James' first jazz recording, "This One Moment," was released in 1999. James composed all the music on both CDs, developing melodies, counterpoint and arrangements and drawing on the strengths of Juneau pianist Robert Cohen and saxophonist Wayne Norlund. Drummer Andy Engstrom also was instrumental, playing and recording the drums in his home studio.
Engstrom, Norlund, Cohen and James performed together last year as the Ford James Quartet. Playing the tunes live allowed them to grow and evolve a bit before they were recorded, James said. But some of the tunes do not lend themselves easily to live renditions by a four-piece band. James would switch between bass and guitar on stage.
"Robert covered the bass parts with his left hand (on the piano) when I played guitar," James said. "And he played some of the guitar figures on some tunes where I played bass."
The foursome spent far more time working together in the recording studio than on stage. The CD was created by layering parts. Although one piece, "Bear on a Rock," is an instrumental showpiece for solo acoustic guitar, most of the tunes feature a number of parts.
"My stuff tends to be dense, and there were only a few tunes on this that had fewer than 20 parts," James said.
That's a big change from James' first experiences recording 25 years ago. A fan of jazz and rock since childhood, James grew up in a musical household and studied jazz, composition and bass in college in California. In those pre-digital days, layering a dozen parts would be an epic and daunting task.
"The big thing then was a four-track studio with tape," he said. "We'd edit by cutting the tape with razors."
"Sunlight" was recorded digitally on a laptop computer. James said he tried to capture the musicians' performance with a live feeling, and balance that with recording tools that enabled him to correct mistakes, polish the arrangements and process the sound.
"There's a bit of danger with the power of those tools, wanting to fix everything and feeling that nothing is ever good enough," he said. "You can fix stuff forever and strangle the life out of it."
James cited the Steely Dan album "Aja" from the late 1970s as one of the greatest recordings of all time, a project that captured virtuosic, soulful playing with state-of-the-art studio manipulation.
"It had the perfect blend of live feel with studio polish," he said.
James said some of the compositions on "Sunlight" go back to the early 1980s. James worked as a professional bassist on the rock circuit in Northern California throughout college, eventually dropping out to play music full-time. In the early 1980s he began touring and recording with folk musician Kate Wolf, who had a successful music career until her death in 1985. James spent the ensuing years traveling in India and Asia and working in Japan.

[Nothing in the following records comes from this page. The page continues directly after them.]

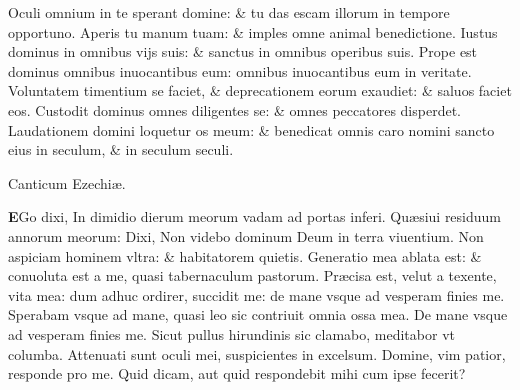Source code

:\documentclass[a5paper,10pt]{book}
\def\ae{æ}
\begin{document}
\begin{multicols*}{2}
\newline \color{red} O\color{black}culi omnium in te sperant domine: \& tu das escam illorum in tempore opportuno.
\newline \color{red} A\color{black}peris tu manum tuam: \& imples omne animal benedictione.
\newline \color{red} I\color{black}ustus dominus in omnibus vijs suis: \& sanctus in omnibus operibus suis.
\newline \color{red} P\color{black}rope est dominus omnibus inuocantibus eum: omnibus inuocantibus eum in veritate.
\newline \color{red} V\color{black}oluntatem timentium se faciet, \& deprecationem eorum exaudiet: \& saluos faciet eos.
\newline \color{red} C\color{black}ustodit dominus omnes diligentes se: \& omnes peccatores disperdet.
\newline \color{red} L\color{black}audationem domini loquetur os meum: \& benedicat omnis caro nomini sancto eius in seculum, \& in seculum seculi.
\vspace{-1em}
\begin{center} \color{red}
Canticum Ezechi\ae .
\end{center}
\vspace{-1em}
\lettrine[lines=2]{\bfseries \color{red} E}{}Go dixi, In dimidio dierum meorum vadam ad portas inferi.
\newline \color{red} Q\color{black}u\ae siui residuum annorum meorum: Dixi, Non videbo dominum Deum in terra viuentium.
\newline \color{red} N\color{black}on aspiciam hominem vltra: \& habitatorem quietis.
\newline \color{red} G\color{black}eneratio mea ablata est: \& conuoluta est a me, quasi tabernaculum pastorum.
\newline \color{red} P\color{black}r\ae cisa est, velut a texente, vita mea: dum adhuc ordirer, succidit me: de mane vsque ad vesperam finies me.
\newline \color{red} S\color{black}perabam vsque ad mane, quasi leo sic contriuit omnia ossa mea.
\newline \color{red} D\color{black}e mane vsque ad vesperam finies me. Sicut pullus hirundinis sic clamabo, meditabor vt columba.
\newline \color{red} A\color{black}ttenuati sunt oculi mei, suspicientes in excelsum.
\newline \color{red} D\color{black}omine, vim patior, responde pro me. Quid dicam, aut quid respondebit mihi cum ipse fecerit?

\end{multicols*}
\end{document}
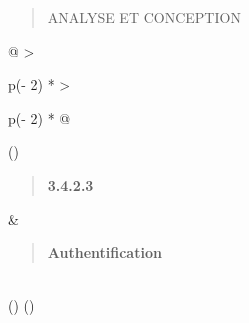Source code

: \documentclass[
]{article}
\begin{document}
\begin{quote}
ANALYSE ET CONCEPTION
\end{quote}

\begin{longtable}[]{@{}
  >{\raggedright\arraybackslash}p{(\columnwidth - 2\tabcolsep) * }
  >{\raggedright\arraybackslash}p{(\columnwidth - 2\tabcolsep) * }@{}}
\toprule()
\begin{minipage}[b]{\linewidth}\raggedright
\begin{quote}
\textbf{3.4.2.3}
\end{quote}
\end{minipage} & \begin{minipage}[b]{\linewidth}\raggedright
\begin{quote}
\textbf{Authentification}
\end{quote}
\end{minipage} \\
\midrule()
\endhead
\bottomrule()
\end{longtable}
\end{document}
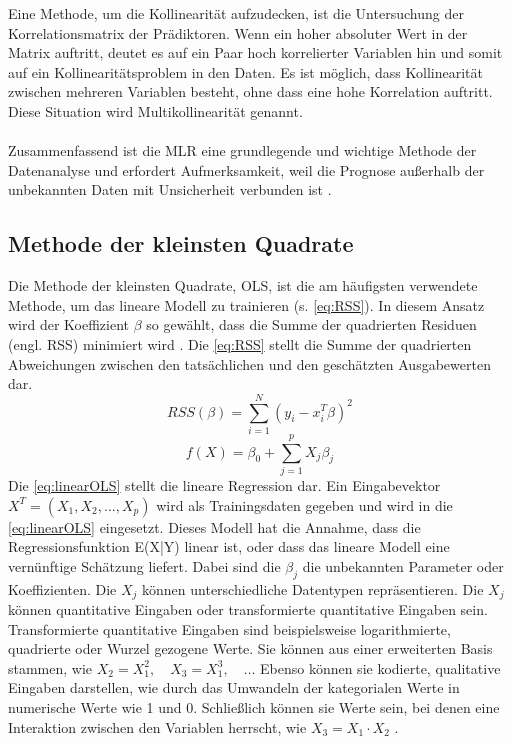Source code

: Eine Methode, um die Kollinearität aufzudecken, ist die Untersuchung der Korrelationsmatrix der Prädiktoren. Wenn ein hoher absoluter Wert in der Matrix auftritt, deutet es auf ein Paar hoch korrelierter Variablen hin und somit auf ein Kollinearitätsproblem in den Daten. Es ist möglich, dass Kollinearität zwischen mehreren Variablen besteht, ohne dass eine hohe Korrelation auftritt. Diese Situation wird Multikollinearität genannt.\\\\
Zusammenfassend ist die \ac{MLR} eine grundlegende und wichtige Methode der Datenanalyse und erfordert Aufmerksamkeit, weil die Prognose außerhalb der unbekannten Daten mit Unsicherheit verbunden ist \cite{akinkunmi2018data}. 

\subsection{Methode der kleinsten Quadrate}
\label{methodederkleinstenquadrate}
Die Methode der kleinsten Quadrate, \ac{OLS}, ist die am häufigsten verwendete Methode, um das lineare Modell zu trainieren (s. \autoref{eq:RSS}). In diesem Ansatz wird der Koeffizient $\beta$ so gewählt, dass die Summe der quadrierten Residuen (engl. \ac{RSS}) minimiert wird \cite{hastie2009elements}. Die \autoref{eq:RSS} stellt die Summe der quadrierten Abweichungen zwischen den tatsächlichen und den geschätzten Ausgabewerten dar. 
\begin{equation}
RSS(\beta) = \sum_{i=1}^{N} (y_i - x_i^T \beta)^2 
\label{eq:RSS}
\end{equation}
\begin{equation}
f(X) = \beta_0 + \sum_{j=1}^{p} X_j \beta_j 
\label{eq:linearOLS}
\end{equation}
Die \autoref{eq:linearOLS} stellt die lineare Regression dar. Ein Eingabevektor \( X^T = (X_1, X_2, \ldots, X_p) \) wird als Trainingsdaten gegeben und wird in die \autoref{eq:linearOLS} eingesetzt. Dieses Modell hat die Annahme, dass die Regressionsfunktion E(X|Y) linear ist, oder dass das lineare Modell eine vernünftige Schätzung liefert. Dabei sind die $\beta_j$ die unbekannten Parameter oder Koeffizienten. Die \( X_j \) können unterschiedliche Datentypen repräsentieren. Die \( X_j \) können quantitative Eingaben oder transformierte quantitative Eingaben sein. Transformierte quantitative Eingaben sind beispielsweise logarithmierte, quadrierte oder Wurzel gezogene Werte. Sie können aus einer erweiterten Basis stammen, wie \( X_2 = X_1^2, \quad X_3 = X_1^3,\quad \ldots \) Ebenso können sie kodierte, qualitative Eingaben darstellen, wie durch das Umwandeln der kategorialen Werte in numerische Werte wie 1 und 0. Schließlich können sie Werte sein, bei denen eine Interaktion zwischen den Variablen herrscht, wie \( X_3 = X_1 \cdot X_2 \) \cite{hastie2009elements}.\\\\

He moved to Gustavus in 1990 and built a home, continuing to compose and develop as a musician. He moved to Juneau in 1995 to pursue more music opportunities and work with computers for the state.
"Sunlight" was recorded over the past six months, but some of the tunes came out of his time in Gustavus and travels in Asia.
"The next thing I do will be very different," he said. "Maybe an acoustic CD, or something more simple."
Others musicians on "Sunlight" include percussionists Mike Fieldhouse and Dale McFarland and flutist Rick Alberico. The CD was mastered by James and Mark Alton at Gold Street Studios in Juneau. "Sunlight" is available at Capitol Records and through James' Web site, fordjames.com.